Phase 3.2 – Create Custom Metrics for Session Duration and Bounce Rate

Welcome to Phase 3.2 – Transforming Your Data into Insights
You have successfully cleaned and loaded your raw website data into your SQL Server database. That was a big step. Now it is time to make that data truly useful. In this phase, we will use Python and Pandas again to define and calculate important custom metrics like Sessions and Bounce Rate. These metrics are not always simple to get from raw event data, but understanding them is key to knowing how people use your website and finding ways to improve it.

Think of this step as turning raw ingredients into a delicious meal. We are taking the basic data and cooking it into something that gives you real, clear answers about your website’s performance.


Why Custom Metrics are Valuable

Deeper Understanding Standard reports might show you page views, but custom metrics reveal more — like how long visitors stay or if they leave right away.

Tailored to Your Needs Every website is unique. Creating your own metrics lets you measure what truly matters for your business goals.

Better Decision Making With precise numbers for key metrics like bounce rate, you can make smarter changes to improve your site’s design, content, and user experience.

Foundation for Advanced Analysis These metrics act as building blocks for deeper analysis in future phases, including trend studies and even machine learning models.
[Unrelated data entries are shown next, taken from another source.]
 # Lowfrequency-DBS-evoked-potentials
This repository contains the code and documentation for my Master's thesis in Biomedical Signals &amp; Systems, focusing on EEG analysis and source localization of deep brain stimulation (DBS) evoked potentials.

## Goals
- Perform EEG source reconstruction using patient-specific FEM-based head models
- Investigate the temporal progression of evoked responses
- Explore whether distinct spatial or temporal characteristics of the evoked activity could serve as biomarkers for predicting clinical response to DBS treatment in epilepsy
Making Data Work Harder By creating your own metrics, you turn simple event data into powerful insights that guide real improvements.


Website analytics showing charts for session duration and bounce rate

Defining Key Web Analytics Metrics

Before we calculate anything it is important to clearly understand what each metric means in the context of our web analytics project.

1 Session
A session represents a group of user interactions with your website that happen within a certain time period. In GA4 a session usually ends after 30 minutes of inactivity. It also ends at midnight or if a user arrives via a new campaign source.
For our purposes we will rely on the session_id and session_number provided by GA4 in our events table.
A session helps us understand how many times users visit our site and how engaged they are during each visit.

2 Bounce Rate
Bounce rate is the percentage of sessions that are single page sessions. This means a user visited only one page on your website and then left without interacting further.
A high bounce rate on a specific page might mean the content is not relevant or the page is hard to use.
We will calculate this by identifying sessions that only have one event typically a page view event.

3 Time on Page and Session Duration
These metrics tell you how long users spend on a specific page or during an entire session. It can be more complex to calculate these from raw event data without specific end event timestamps but they are very valuable for understanding engagement.
We will explore ways to estimate these or use aggregated data in later phases.

Python Code to Calculate Custom Metrics
We will create a Python script to fetch data from your SQL Server database and then calculate these custom metrics using Pandas.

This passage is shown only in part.